* Items from a dataset *
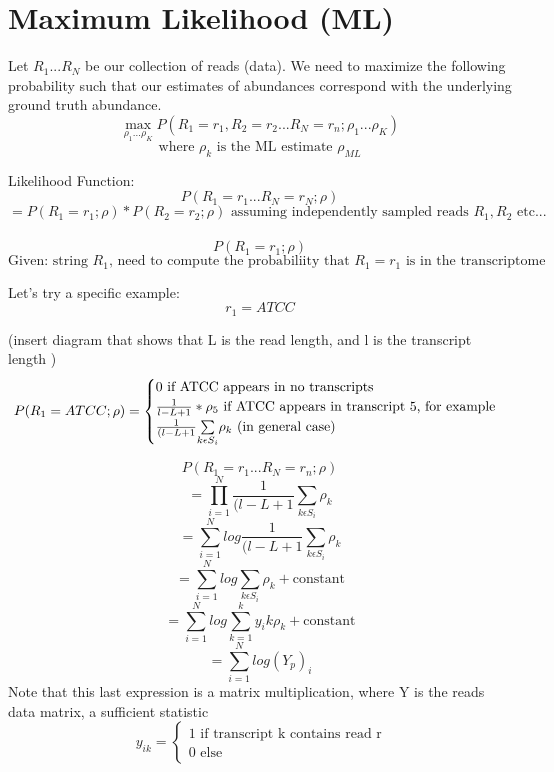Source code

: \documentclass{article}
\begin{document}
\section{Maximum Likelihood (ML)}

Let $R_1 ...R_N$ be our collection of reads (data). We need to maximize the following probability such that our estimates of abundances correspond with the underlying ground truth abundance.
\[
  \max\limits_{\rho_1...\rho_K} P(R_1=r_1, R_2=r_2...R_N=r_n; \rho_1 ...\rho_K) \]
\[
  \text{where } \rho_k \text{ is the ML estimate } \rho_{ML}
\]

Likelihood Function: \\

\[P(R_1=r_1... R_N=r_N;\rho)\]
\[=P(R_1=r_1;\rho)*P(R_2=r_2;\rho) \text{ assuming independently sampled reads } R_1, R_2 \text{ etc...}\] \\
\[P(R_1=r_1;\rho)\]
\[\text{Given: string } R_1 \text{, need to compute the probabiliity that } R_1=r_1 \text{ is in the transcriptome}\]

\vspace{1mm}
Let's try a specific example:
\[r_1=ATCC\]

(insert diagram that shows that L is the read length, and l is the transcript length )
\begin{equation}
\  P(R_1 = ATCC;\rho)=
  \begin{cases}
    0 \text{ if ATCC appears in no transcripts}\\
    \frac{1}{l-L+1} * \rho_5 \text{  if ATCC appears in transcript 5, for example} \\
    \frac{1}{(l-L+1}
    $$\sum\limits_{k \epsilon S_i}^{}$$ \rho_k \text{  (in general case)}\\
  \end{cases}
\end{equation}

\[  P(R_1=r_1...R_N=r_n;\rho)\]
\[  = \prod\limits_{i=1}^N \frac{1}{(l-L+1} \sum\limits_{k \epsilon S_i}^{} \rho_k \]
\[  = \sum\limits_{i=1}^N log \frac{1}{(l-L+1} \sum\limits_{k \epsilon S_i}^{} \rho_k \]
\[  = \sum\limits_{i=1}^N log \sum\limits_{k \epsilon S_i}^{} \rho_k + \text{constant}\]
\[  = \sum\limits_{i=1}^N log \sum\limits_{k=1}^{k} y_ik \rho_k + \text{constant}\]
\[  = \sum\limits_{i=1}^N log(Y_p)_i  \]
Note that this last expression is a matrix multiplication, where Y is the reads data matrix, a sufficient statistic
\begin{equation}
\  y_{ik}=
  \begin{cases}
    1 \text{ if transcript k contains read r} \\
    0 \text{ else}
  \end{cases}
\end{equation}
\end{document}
==
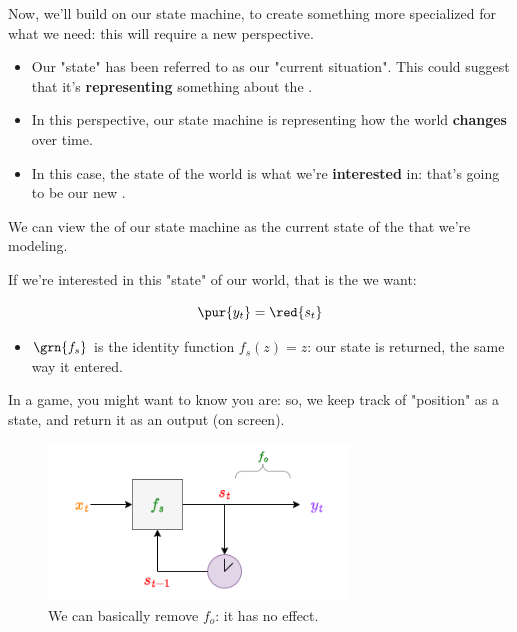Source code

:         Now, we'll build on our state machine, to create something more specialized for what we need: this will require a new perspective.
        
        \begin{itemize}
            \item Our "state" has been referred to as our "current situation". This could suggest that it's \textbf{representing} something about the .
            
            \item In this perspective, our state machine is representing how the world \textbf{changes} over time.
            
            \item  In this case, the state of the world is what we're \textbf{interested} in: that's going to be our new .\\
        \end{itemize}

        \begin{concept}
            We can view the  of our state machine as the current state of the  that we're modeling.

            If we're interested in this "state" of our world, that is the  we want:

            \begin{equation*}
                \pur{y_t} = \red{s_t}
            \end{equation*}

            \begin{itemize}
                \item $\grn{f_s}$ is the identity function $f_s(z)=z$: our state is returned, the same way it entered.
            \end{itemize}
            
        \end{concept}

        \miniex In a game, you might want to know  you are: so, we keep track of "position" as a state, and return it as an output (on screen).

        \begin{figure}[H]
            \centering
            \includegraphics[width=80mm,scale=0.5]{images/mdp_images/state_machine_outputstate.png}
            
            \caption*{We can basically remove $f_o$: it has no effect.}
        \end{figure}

* Directions *
Return only the number of lines in the data that contain "epsilon".

* Written response *
4